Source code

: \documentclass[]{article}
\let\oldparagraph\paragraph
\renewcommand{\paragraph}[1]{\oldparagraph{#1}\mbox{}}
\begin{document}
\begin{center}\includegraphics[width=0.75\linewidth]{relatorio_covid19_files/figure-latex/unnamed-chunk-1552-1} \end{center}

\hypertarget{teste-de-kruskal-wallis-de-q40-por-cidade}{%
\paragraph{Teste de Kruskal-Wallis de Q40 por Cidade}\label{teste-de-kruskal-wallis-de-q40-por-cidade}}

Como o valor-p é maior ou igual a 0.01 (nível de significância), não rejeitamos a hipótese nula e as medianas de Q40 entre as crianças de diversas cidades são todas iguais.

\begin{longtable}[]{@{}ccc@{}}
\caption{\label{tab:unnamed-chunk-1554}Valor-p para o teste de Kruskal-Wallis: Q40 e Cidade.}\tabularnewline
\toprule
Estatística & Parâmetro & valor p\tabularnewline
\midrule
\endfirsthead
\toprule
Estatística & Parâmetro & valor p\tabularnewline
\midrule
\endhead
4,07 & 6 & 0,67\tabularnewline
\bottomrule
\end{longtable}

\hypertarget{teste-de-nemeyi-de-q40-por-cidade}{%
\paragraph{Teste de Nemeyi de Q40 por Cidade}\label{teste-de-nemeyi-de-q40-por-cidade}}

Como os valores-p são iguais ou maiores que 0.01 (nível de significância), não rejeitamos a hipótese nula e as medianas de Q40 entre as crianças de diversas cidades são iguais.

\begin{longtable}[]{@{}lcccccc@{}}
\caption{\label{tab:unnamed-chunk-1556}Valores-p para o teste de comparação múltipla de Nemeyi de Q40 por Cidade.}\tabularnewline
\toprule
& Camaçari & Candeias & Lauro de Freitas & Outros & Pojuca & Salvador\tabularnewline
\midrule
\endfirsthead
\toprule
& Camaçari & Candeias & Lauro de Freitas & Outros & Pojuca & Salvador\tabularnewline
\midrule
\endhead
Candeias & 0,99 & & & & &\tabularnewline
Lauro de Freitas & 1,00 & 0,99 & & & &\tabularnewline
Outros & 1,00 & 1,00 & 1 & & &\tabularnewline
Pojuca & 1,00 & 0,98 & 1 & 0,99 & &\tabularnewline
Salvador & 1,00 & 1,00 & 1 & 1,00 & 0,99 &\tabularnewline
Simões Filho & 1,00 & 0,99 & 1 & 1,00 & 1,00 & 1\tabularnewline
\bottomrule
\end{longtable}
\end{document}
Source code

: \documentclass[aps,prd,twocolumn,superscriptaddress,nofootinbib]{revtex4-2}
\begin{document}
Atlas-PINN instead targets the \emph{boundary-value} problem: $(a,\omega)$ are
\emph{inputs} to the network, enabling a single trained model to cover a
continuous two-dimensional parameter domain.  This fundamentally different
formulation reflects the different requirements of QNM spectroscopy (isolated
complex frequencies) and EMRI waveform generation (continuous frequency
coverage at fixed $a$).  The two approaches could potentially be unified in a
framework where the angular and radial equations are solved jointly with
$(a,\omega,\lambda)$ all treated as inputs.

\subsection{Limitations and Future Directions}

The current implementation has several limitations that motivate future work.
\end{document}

========

Return the material in full, exactly as shown.

EXERCISE OUTPUT:
Source code

: \documentclass[]{article}
\let\oldparagraph\paragraph
\renewcommand{\paragraph}[1]{\oldparagraph{#1}\mbox{}}
\begin{document}
\begin{center}\includegraphics[width=0.75\linewidth]{relatorio_covid19_files/figure-latex/unnamed-chunk-1552-1} \end{center}

\hypertarget{teste-de-kruskal-wallis-de-q40-por-cidade}{%
\paragraph{Teste de Kruskal-Wallis de Q40 por Cidade}\label{teste-de-kruskal-wallis-de-q40-por-cidade}}

Como o valor-p é maior ou igual a 0.01 (nível de significância), não rejeitamos a hipótese nula e as medianas de Q40 entre as crianças de diversas cidades são todas iguais.

\begin{longtable}[]{@{}ccc@{}}
\caption{\label{tab:unnamed-chunk-1554}Valor-p para o teste de Kruskal-Wallis: Q40 e Cidade.}\tabularnewline
\toprule
Estatística & Parâmetro & valor p\tabularnewline
\midrule
\endfirsthead
\toprule
Estatística & Parâmetro & valor p\tabularnewline
\midrule
\endhead
4,07 & 6 & 0,67\tabularnewline
\bottomrule
\end{longtable}

\hypertarget{teste-de-nemeyi-de-q40-por-cidade}{%
\paragraph{Teste de Nemeyi de Q40 por Cidade}\label{teste-de-nemeyi-de-q40-por-cidade}}

Como os valores-p são iguais ou maiores que 0.01 (nível de significância), não rejeitamos a hipótese nula e as medianas de Q40 entre as crianças de diversas cidades são iguais.

\begin{longtable}[]{@{}lcccccc@{}}
\caption{\label{tab:unnamed-chunk-1556}Valores-p para o teste de comparação múltipla de Nemeyi de Q40 por Cidade.}\tabularnewline
\toprule
& Camaçari & Candeias & Lauro de Freitas & Outros & Pojuca & Salvador\tabularnewline
\midrule
\endfirsthead
\toprule
& Camaçari & Candeias & Lauro de Freitas & Outros & Pojuca & Salvador\tabularnewline
\midrule
\endhead
Candeias & 0,99 & & & & &\tabularnewline
Lauro de Freitas & 1,00 & 0,99 & & & &\tabularnewline
Outros & 1,00 & 1,00 & 1 & & &\tabularnewline
Pojuca & 1,00 & 0,98 & 1 & 0,99 & &\tabularnewline
Salvador & 1,00 & 1,00 & 1 & 1,00 & 0,99 &\tabularnewline
Simões Filho & 1,00 & 0,99 & 1 & 1,00 & 1,00 & 1\tabularnewline
\bottomrule
\end{longtable}
\end{document}
Source code

: \documentclass[aps,prd,twocolumn,superscriptaddress,nofootinbib]{revtex4-2}
\begin{document}
Atlas-PINN instead targets the \emph{boundary-value} problem: $(a,\omega)$ are
\emph{inputs} to the network, enabling a single trained model to cover a
continuous two-dimensional parameter domain.  This fundamentally different
formulation reflects the different requirements of QNM spectroscopy (isolated
complex frequencies) and EMRI waveform generation (continuous frequency
coverage at fixed $a$).  The two approaches could potentially be unified in a
framework where the angular and radial equations are solved jointly with
$(a,\omega,\lambda)$ all treated as inputs.

\subsection{Limitations and Future Directions}

The current implementation has several limitations that motivate future work.
\end{document}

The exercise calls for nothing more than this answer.